The study, released October 11 by the LGBTQ Quality of Life Advisory Commission, estimates the size of the Austin area’s LGBTQ community at 100,000 to 118,000, or roughly 5 percent of the region’s population. The total is just shy of the number of people who live in Round Rock.
A March 2021 report from the UCLA School of Law’s Williams Institute estimates the Austin metro area has the third-largest percentage (5.9 percent) of LGBTQ adults as a share of the population, behind the San Francisco and Portland, Oregon, metro areas.
Interviews conducted for the study indicate that while the LGBTQ population enjoys a sizable presence, the community could benefit from a more visible presence in the form of an LGBTQ community center. The study notes that Austin is one of the few major metro areas in the U.S. without an LGBTQ community center or community space. In Texas, LGBTQ community centers operate in Dallas, Houston, and San Antonio.

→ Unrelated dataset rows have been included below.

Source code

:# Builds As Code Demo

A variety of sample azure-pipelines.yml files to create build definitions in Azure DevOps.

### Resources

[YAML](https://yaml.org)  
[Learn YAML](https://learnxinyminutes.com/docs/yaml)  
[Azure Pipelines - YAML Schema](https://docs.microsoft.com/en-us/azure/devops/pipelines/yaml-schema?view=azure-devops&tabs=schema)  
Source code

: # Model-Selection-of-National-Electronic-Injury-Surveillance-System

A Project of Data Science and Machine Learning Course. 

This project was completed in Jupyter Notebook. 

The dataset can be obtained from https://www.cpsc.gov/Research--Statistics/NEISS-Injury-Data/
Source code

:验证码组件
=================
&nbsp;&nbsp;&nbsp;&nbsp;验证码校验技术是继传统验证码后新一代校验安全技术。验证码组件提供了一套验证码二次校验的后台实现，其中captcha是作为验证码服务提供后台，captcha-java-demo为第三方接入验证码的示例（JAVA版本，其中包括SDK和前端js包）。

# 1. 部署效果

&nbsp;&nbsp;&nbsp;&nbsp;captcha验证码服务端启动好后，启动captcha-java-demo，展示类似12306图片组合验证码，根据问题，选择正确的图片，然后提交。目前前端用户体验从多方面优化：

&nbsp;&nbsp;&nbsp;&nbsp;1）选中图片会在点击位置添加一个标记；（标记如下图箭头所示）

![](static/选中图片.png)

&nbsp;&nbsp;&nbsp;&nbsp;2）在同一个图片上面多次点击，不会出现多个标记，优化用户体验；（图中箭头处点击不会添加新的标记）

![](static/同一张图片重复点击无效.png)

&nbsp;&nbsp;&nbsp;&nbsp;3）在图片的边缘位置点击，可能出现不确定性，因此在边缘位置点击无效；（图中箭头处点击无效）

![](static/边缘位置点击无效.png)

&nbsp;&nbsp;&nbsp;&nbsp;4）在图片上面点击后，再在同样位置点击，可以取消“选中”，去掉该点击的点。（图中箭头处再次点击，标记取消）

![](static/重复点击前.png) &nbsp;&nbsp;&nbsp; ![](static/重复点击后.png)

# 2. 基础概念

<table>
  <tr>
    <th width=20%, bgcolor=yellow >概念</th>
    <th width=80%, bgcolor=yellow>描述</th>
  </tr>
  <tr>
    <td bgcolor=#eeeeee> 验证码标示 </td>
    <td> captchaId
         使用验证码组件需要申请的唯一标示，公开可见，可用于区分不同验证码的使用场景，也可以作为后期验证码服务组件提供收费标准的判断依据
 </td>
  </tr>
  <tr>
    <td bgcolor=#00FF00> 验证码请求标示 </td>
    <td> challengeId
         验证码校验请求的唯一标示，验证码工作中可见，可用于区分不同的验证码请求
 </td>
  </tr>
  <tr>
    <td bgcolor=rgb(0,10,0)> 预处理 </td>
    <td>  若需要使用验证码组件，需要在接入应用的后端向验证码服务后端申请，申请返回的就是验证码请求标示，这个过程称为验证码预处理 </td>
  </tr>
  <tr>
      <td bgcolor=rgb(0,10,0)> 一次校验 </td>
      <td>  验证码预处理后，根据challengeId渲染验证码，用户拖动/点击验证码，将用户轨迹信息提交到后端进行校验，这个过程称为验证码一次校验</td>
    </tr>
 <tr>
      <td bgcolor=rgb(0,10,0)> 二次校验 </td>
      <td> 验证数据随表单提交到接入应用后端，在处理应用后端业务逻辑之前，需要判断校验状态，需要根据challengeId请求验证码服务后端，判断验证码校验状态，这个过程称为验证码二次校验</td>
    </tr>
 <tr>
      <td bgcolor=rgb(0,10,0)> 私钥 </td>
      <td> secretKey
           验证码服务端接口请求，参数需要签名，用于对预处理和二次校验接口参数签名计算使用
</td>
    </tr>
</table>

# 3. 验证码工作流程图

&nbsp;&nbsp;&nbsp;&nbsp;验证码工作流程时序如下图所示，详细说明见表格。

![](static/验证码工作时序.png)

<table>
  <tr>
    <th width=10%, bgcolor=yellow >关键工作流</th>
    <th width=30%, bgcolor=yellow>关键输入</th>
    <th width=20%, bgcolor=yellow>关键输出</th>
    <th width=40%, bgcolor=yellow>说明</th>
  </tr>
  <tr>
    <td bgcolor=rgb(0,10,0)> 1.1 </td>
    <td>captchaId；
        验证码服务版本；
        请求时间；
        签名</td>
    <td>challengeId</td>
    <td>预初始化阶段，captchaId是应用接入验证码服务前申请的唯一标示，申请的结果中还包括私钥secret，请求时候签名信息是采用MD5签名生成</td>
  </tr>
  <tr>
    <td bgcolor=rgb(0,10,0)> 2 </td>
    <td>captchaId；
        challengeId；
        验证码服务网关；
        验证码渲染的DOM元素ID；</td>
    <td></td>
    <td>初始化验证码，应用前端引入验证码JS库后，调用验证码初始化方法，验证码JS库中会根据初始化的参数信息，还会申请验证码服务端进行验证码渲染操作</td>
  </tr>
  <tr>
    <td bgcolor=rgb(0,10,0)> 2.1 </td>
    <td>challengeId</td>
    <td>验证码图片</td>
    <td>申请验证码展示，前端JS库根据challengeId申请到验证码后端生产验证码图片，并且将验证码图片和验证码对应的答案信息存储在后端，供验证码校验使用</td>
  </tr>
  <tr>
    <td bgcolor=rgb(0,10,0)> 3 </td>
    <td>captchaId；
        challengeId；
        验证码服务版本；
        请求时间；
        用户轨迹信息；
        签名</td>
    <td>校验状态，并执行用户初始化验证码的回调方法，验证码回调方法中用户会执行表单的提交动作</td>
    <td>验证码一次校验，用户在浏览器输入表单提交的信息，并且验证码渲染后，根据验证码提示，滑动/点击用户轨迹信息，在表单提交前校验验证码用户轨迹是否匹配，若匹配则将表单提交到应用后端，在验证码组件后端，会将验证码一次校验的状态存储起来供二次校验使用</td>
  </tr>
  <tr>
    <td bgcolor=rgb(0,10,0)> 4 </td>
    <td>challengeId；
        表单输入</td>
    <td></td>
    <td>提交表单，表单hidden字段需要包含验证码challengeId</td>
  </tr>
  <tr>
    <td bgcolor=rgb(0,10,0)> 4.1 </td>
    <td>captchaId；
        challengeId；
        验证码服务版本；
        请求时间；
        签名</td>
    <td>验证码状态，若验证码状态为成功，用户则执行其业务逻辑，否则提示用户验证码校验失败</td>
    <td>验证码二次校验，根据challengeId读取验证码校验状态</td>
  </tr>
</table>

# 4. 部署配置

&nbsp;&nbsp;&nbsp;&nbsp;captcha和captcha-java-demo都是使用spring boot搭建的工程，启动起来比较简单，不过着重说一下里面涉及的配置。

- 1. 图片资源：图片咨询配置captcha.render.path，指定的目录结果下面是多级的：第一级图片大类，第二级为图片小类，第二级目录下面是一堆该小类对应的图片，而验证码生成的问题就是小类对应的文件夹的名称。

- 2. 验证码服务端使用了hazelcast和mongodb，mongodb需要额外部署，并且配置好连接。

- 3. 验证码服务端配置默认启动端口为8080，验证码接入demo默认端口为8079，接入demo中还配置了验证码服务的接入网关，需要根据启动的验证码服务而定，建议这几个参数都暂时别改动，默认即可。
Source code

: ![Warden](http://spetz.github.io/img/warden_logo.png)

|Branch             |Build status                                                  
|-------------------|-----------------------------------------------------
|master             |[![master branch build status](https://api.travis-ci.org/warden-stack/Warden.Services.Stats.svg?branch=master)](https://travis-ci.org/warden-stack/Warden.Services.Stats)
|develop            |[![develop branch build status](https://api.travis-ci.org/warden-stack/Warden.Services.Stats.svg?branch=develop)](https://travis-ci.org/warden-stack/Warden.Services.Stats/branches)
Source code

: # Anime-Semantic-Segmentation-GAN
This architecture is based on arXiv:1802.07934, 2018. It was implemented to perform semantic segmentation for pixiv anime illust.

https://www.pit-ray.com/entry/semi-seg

The study says this center could “serve as a backbone organization” for helping improve the quality of life for LGBTQ residents in the Austin area.
Such a center — which would be “a clearinghouse of information” for the LGBTQ community — could feature event space, meeting rooms, and office space, and could be complemented by health and social services housed in the same place, according to the study. Also, the center could supply clothing, career readiness training and skills-building opportunities for transgender and gender-expansive people (describing those with flexible, nontraditional views of gender identity), the study says.
In discussing the study, Brion Oaks, the City of Austin’s first-ever chief equity officer, says “that we need to apply equity to the broad vision and goals we have for this city in order to be a welcoming city that allows everyone to thrive.”